AN AMBIGUOUS GRIEF by Dominique Hunter is a tender, inventive memoir that grapples with the unexpected loss of a child. Check out what Tucker Lieberman of IBR has to say in his review of this Atmosphere Press memoir.

“Book Review: An Ambiguous Grief”

Reviewed by Tucker Lieberman

A tender, inventive memoir that grapples with the unexpected loss of a child

An IBR Impressive Indie Press Book of 2020*

Dominique Hunter has experienced one of the greatest personal sadnesses most people can imagine: the death of a child. Her son Dylan died as a young man. In An Ambiguous Grief, she reckons with her loss.

“I had, or so I thought, already done all the mourning I could, and then some,” she says, but now she acknowledges that “I am far from having done my mourning.” This memoir is a running conversation with her absent son. Within the text, he speaks in italics, arguing with her, encouraging her to say more.

Dylan had challenges early in life. Diagnosed with dyslexia and dyscalculia, ADHD, and OCD, he often was left behind by his teachers’ classroom styles, and he struggled academically. He suffered from panic attacks and soothed himself with rituals. (Hunter wonders if her son’s OCD was inherited from her father, who worked as a furniture restorer in post-war France.)

Eventually, Dylan found mental relief in pills as well as in the endorphin highs he got from participating on his high school track team. Hunter remembers her son’s sweet personality, his humor, and his joy in living. The cause of his death at age 23 is discussed at the end of the book. After the death, she asks his roommates, “to open the window so that your soul – Your spirit? Your energy? – the immaterial part of you could fly away.”

In much of the narrative, Hunter is bargaining. What if she had made just one different parenting choice? Would her son’s destiny have turned out differently? Would he have been happier, healthier? Would he have lived? Maybe a choice that seemed small at the time, like a different French teacher, would have mattered. Or perhaps a more drastic decision? She muses: “I should have taken you to France,” her homeland until her twenties when she married an American. “Or to a foreign land. To the end of the world. To New Zealand.” Such questions are unanswerable, of course, but, in the asking, she takes the opportunity to review her family history and explore her own identity.

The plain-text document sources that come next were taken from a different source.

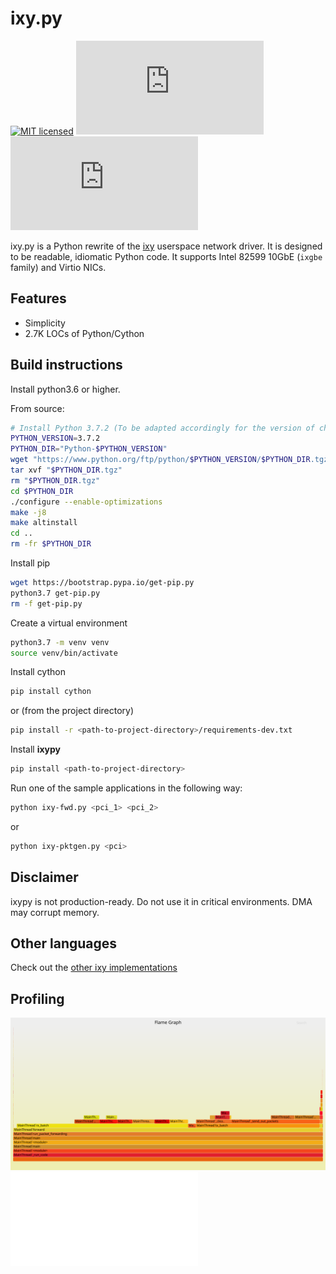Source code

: # ixy.py
[![MIT licensed](https://img.shields.io/badge/license-MIT-blue.svg)](./LICENSE)
[![](https://tokei.rs/b1/github/ixy-languages/ixy.py?category=code)](https://github.com/ixy-languages/ixy.py)
[![](https://tokei.rs/b1/github/ixy-languages/ixy.py?category=comments)](https://github.com/ixy-languages/ixy.py)

ixy.py is a Python rewrite of the [ixy](https://github.com/emmericp/ixy) userspace network driver.
It is designed to be readable, idiomatic Python code.
It supports Intel 82599 10GbE (`ixgbe` family) and Virtio NICs.

## Features
* Simplicity
* 2.7K LOCs of Python/Cython

## Build instructions
Install python3.6 or higher.

From source:
``` bash
# Install Python 3.7.2 (To be adapted accordingly for the version of choice)
PYTHON_VERSION=3.7.2
PYTHON_DIR="Python-$PYTHON_VERSION"
wget "https://www.python.org/ftp/python/$PYTHON_VERSION/$PYTHON_DIR.tgz"
tar xvf "$PYTHON_DIR.tgz"
rm "$PYTHON_DIR.tgz"
cd $PYTHON_DIR
./configure --enable-optimizations
make -j8
make altinstall
cd ..
rm -fr $PYTHON_DIR
```

Install pip
``` bash
wget https://bootstrap.pypa.io/get-pip.py
python3.7 get-pip.py
rm -f get-pip.py
```

Create a virtual environment
``` bash
python3.7 -m venv venv
source venv/bin/activate
```

Install cython
``` bash
pip install cython
```
or (from the project directory)
``` bash
pip install -r <path-to-project-directory>/requirements-dev.txt
```

Install __ixypy__
``` bash
pip install <path-to-project-directory>
```

Run one of the sample applications in the following way:
``` bash
python ixy-fwd.py <pci_1> <pci_2>
```
or
``` bash
python ixy-pktgen.py <pci>
```

## Disclaimer
ixypy is not production-ready. Do not use it in critical environments. DMA may corrupt memory.

## Other languages
Check out the [other ixy implementations](https://github.com/ixy-languages)

## Profiling
![Flamegraph](docs/profiling/flamegraph.svg?sanitize=true)
![Snakeviz](docs/profiling/snakeviz.htm)
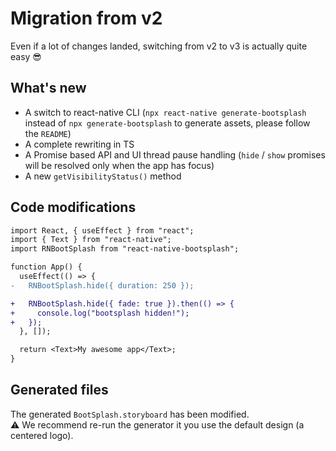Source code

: # Migration from v2

Even if a lot of changes landed, switching from v2 to v3 is actually quite easy 😎

## What's new

- A switch to react-native CLI (`npx react-native generate-bootsplash` instead of `npx generate-bootsplash` to generate assets, please follow the `README`)
- A complete rewriting in TS
- A Promise based API and UI thread pause handling (`hide` / `show` promises will be resolved only when the app has focus)
- A new `getVisibilityStatus()` method

## Code modifications

```diff
import React, { useEffect } from "react";
import { Text } from "react-native";
import RNBootSplash from "react-native-bootsplash";

function App() {
  useEffect(() => {
-   RNBootSplash.hide({ duration: 250 });

+   RNBootSplash.hide({ fade: true }).then(() => {
+     console.log("bootsplash hidden!");
+   });
  }, []);

  return <Text>My awesome app</Text>;
}
```

## Generated files

The generated `BootSplash.storyboard` has been modified.<br />
⚠️ We recommend re-run the generator it you use the default design (a centered logo).
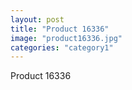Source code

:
 ```yaml
---
layout: post
title: "Product 16336"
image: "product16336.jpg"
categories: "category1"
---
```

Product 16336
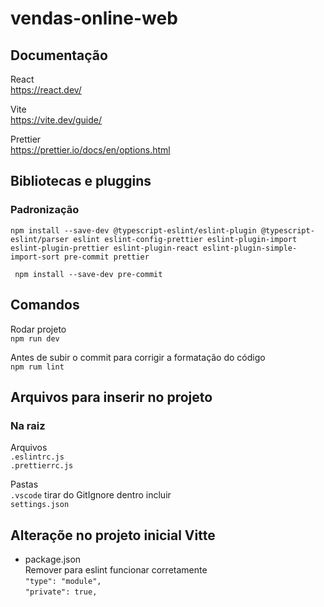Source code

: # vendas-online-web

## Documentação

React  
https://react.dev/

Vite  
https://vite.dev/guide/

Prettier  
https://prettier.io/docs/en/options.html

## Bibliotecas e pluggins

### Padronização

```
npm install --save-dev @typescript-eslint/eslint-plugin @typescript-eslint/parser eslint eslint-config-prettier eslint-plugin-import eslint-plugin-prettier eslint-plugin-react eslint-plugin-simple-import-sort pre-commit prettier
```

` npm install --save-dev pre-commit`

## Comandos

Rodar projeto  
`npm run dev`

Antes de subir o commit para corrigir a formatação do código  
 `npm rum lint`

## Arquivos para inserir no projeto

### Na raiz

Arquivos  
`.eslintrc.js`  
`.prettierrc.js`

Pastas  
`.vscode` tirar do GitIgnore dentro incluir  
`settings.json`

## Alteraçõe no projeto inicial Vitte

- package.json  
  Remover para eslint funcionar corretamente  
  `"type": "module",`  
  `"private": true,`
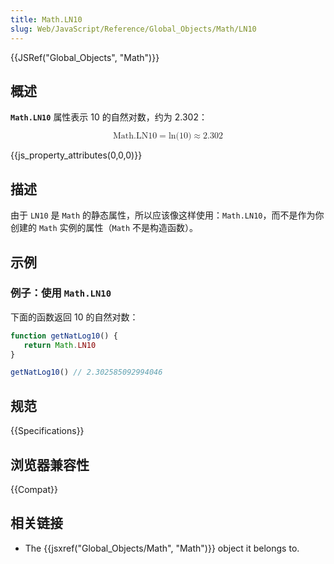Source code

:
 ```yaml
---
title: Math.LN10
slug: Web/JavaScript/Reference/Global_Objects/Math/LN10
---
```


{{JSRef("Global_Objects", "Math")}}

## 概述

**`Math.LN10`** 属性表示 10 的自然对数，约为 2.302：

<math display="block"><semantics><mrow><mstyle mathvariant="monospace"><mi>Math.LN10</mi></mstyle><mo>=</mo><mo lspace="0em" rspace="0em">ln</mo><mo stretchy="false">(</mo><mn>10</mn><mo stretchy="false">)</mo><mo>≈</mo><mn>2.302</mn></mrow><annotation encoding="TeX">\mathtt{\mi{Math.LN10}} = \ln(10) \approx 2.302</annotation></semantics></math>

{{js_property_attributes(0,0,0)}}

## 描述

由于 `LN10` 是 `Math` 的静态属性，所以应该像这样使用：`Math.LN10`，而不是作为你创建的 `Math` 实例的属性（`Math` 不是构造函数）。

## 示例

### 例子：使用 `Math.LN10`

下面的函数返回 10 的自然对数：

```js
function getNatLog10() {
   return Math.LN10
}

getNatLog10() // 2.302585092994046
```

## 规范

{{Specifications}}

## 浏览器兼容性

{{Compat}}

## 相关链接

- The {{jsxref("Global_Objects/Math", "Math")}} object it belongs to.
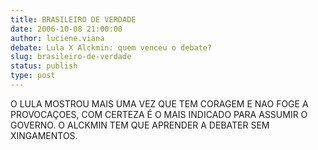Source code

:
 ```yaml
---
title: BRASILEIRO DE VERDADE
date: 2006-10-08 21:00:00
author: luciene.viana
debate: Lula X Alckmin: quem venceu o debate?
slug: brasileiro-de-verdade
status: publish 
type: post
---
```


O LULA MOSTROU MAIS UMA VEZ QUE TEM CORAGEM E NAO FOGE A PROVOCAÇOES, COM CERTEZA É O MAIS INDICADO PARA ASSUMIR O GOVERNO. O ALCKMIN TEM QUE APRENDER A DEBATER SEM XINGAMENTOS.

In her reverie, she imagines a life in which she brought her teenage son to apprentice with a violinmaker in 17th-century Italy. In this situation, she might have had to explain her son’s strange fixation on the number five, but she could have assured the teacher that the boy would likely be soothed by relaxed attention on mechanical design.

Separately, she imagines that, some twenty years from now, her family might find spiritual traces of Dylan in the world in a moment when they least expect it, proof that he was part of history and that his presence still resonates. In these parts of the text, Hunter deviates from conventional memoir and weaves in speculative fiction.

This memoir may be reassuring for a person who is grieving someone’s absence, whether due to a suddenly and untimely death or some other kind of loss. It is normal to imagine an ongoing conversation with someone who is no longer present, expressing feelings through remembered and invented dialogue. Sometimes a vivid story—half “What happened,” half “What if?”—is how we keep a person’s memory alive and bring it into the future with us. This book is a gentle, loving example of this stage of mourning.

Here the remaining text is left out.